Chronic fatigue and having the confidence that bad moments will pass

This is something quite important I think. There are many bad times with chronic fatigue - times that are quite humbling for active, getting-things-done kind of people. Quite often there are periods when things are going well punctuated with sudden collapses in energy for no apparent reason. There's a lot of mental struggle that can happen when it goes wrong yet again, but after a few years I've grown to respect these bad times and let them play themselves out. This "letting go" state of mind helps me more than trying to fight with the symptoms as they get worse and worse. Part of this "letting go" is having confidence that these bad moments will pass.

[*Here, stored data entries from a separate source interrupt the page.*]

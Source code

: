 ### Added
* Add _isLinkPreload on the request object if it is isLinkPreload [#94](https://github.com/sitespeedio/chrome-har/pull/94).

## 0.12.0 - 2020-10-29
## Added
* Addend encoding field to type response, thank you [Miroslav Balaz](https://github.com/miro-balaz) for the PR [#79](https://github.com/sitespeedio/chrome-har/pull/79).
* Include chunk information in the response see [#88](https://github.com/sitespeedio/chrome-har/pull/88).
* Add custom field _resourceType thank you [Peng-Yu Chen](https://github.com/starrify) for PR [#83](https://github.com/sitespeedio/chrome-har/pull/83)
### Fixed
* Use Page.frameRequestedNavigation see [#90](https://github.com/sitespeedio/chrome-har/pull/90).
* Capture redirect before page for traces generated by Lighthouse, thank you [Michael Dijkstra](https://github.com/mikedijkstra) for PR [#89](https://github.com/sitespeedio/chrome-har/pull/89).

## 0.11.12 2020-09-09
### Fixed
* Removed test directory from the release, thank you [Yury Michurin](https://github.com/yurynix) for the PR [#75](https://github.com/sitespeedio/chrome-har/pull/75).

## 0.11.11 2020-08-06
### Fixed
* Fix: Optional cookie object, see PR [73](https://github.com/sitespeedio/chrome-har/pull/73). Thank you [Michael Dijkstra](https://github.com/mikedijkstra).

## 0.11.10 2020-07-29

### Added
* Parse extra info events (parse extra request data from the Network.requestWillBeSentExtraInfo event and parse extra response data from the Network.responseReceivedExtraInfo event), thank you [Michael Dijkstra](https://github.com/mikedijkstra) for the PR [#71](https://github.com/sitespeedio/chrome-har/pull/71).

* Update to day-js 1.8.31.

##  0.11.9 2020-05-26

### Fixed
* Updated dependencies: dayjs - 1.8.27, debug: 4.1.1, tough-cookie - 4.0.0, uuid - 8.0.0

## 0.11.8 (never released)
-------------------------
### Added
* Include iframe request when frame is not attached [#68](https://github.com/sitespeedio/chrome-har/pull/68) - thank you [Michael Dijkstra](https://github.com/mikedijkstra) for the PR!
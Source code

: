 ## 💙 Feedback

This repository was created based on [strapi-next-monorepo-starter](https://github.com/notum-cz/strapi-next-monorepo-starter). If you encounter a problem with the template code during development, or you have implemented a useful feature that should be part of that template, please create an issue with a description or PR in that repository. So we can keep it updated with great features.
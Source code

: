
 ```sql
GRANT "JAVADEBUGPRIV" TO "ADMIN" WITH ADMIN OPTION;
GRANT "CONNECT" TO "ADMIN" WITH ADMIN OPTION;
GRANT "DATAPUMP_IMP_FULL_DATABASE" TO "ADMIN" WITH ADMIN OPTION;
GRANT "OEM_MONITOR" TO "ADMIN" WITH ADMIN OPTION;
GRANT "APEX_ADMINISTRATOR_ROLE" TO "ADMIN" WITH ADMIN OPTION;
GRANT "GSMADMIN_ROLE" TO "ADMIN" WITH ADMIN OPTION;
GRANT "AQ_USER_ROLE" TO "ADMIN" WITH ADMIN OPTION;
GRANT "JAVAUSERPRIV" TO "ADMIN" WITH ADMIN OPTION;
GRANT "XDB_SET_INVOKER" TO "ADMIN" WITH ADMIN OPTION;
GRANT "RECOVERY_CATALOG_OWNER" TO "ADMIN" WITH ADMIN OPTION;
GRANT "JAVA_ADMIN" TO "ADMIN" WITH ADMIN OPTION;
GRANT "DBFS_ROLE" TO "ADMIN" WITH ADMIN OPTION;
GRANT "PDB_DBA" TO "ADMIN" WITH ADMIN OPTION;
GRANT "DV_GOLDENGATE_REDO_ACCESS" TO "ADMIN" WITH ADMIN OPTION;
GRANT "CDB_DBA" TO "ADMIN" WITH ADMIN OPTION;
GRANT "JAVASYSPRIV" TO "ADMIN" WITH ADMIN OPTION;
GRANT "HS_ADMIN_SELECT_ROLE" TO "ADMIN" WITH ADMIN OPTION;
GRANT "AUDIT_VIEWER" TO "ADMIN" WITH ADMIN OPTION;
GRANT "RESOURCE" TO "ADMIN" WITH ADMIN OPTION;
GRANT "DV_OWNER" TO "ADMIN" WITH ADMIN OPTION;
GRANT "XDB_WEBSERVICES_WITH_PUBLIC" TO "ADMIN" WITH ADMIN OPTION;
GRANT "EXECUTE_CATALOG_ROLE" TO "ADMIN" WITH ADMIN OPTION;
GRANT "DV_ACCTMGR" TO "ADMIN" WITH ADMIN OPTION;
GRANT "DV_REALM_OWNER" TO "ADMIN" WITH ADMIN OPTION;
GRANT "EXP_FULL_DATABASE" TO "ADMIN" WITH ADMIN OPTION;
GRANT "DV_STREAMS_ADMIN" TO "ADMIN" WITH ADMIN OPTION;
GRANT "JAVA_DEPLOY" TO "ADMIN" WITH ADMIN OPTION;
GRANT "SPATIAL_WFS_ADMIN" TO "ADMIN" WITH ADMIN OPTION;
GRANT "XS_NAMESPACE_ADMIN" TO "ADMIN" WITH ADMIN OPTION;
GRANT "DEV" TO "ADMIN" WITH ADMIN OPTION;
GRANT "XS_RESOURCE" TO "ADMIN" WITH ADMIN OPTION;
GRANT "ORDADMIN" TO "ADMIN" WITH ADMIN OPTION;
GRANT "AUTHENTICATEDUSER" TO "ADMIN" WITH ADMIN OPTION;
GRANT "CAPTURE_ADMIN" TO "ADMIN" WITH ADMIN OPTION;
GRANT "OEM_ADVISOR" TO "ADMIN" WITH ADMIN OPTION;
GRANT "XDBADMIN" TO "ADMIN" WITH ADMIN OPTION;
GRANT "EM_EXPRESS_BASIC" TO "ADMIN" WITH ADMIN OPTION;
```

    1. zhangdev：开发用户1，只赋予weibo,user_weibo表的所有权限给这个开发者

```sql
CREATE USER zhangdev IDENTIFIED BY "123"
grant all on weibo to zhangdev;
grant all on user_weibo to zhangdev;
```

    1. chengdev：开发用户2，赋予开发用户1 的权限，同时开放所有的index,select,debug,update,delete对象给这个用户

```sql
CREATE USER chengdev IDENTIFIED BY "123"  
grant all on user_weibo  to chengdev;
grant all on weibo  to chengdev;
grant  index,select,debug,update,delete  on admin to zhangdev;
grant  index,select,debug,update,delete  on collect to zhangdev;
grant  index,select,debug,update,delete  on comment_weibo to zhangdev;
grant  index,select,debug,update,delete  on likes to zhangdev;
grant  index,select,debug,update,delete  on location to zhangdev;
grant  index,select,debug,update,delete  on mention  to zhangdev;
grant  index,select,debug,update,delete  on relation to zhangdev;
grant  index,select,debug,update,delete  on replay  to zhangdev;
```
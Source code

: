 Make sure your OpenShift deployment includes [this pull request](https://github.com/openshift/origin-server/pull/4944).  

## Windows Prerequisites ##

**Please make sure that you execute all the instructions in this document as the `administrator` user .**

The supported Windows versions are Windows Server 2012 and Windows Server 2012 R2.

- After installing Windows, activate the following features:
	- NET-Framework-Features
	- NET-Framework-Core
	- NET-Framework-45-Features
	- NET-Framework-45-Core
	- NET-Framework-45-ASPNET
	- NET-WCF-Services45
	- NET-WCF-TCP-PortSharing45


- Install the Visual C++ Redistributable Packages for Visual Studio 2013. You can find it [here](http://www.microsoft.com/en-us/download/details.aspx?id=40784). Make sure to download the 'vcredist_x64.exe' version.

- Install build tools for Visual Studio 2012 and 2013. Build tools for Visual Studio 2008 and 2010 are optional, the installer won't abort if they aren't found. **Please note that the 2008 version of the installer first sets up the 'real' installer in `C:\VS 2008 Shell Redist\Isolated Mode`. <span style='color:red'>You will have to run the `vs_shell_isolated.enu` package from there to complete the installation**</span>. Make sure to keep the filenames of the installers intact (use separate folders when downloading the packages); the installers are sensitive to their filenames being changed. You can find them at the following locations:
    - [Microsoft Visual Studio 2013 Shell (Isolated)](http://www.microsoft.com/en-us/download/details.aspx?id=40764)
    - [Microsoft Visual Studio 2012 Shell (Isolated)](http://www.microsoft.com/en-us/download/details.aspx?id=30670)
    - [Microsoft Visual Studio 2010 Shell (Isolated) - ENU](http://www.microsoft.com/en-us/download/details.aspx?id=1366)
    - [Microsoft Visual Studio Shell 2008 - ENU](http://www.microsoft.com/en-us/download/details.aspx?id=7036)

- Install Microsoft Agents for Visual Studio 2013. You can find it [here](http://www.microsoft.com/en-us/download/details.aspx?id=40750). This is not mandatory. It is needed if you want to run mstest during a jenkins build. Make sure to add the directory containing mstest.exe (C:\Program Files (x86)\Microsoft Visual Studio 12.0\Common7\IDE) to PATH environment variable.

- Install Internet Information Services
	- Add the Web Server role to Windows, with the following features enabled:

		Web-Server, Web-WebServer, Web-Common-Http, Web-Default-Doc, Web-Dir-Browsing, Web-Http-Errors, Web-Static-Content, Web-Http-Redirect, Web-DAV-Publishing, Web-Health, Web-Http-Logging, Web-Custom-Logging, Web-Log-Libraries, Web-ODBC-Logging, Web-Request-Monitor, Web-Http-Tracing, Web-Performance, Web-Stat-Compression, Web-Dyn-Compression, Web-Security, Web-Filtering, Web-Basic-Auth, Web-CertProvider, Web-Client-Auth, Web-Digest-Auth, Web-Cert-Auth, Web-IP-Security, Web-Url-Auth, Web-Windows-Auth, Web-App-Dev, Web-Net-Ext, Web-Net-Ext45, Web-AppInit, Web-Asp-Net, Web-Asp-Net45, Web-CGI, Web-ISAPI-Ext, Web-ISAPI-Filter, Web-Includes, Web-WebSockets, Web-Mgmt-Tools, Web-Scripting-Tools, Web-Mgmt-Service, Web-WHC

This confidence or internal faith is an important mental idea and it also crops up in Buddhist psychology as part of transcendental dependant origination. Transcendental dependant origination is a logical set of steps that lead from suffering to enlightenment, with various nice things along the way. The message I get from it is that there is a way that having the confidence that things will change inevitably leads to more positive states of mind. This is great news - difficulty leads to happiness if you hang in there.

The full steps (in brief) are:

- Suffering
- Faith/confidence
- Joy
- Rapture
- Tranquility
- Happiness
- Concentration
- Knowledge
- Disenchantment
- Dispassion
- Freedom
- Enlightenment

Faith then, wherever we can find it, is having the wisdom to let go into some greater agency and allowing life to progress naturally without "our" efforts to control it. It is a marvellous thing to cultivate.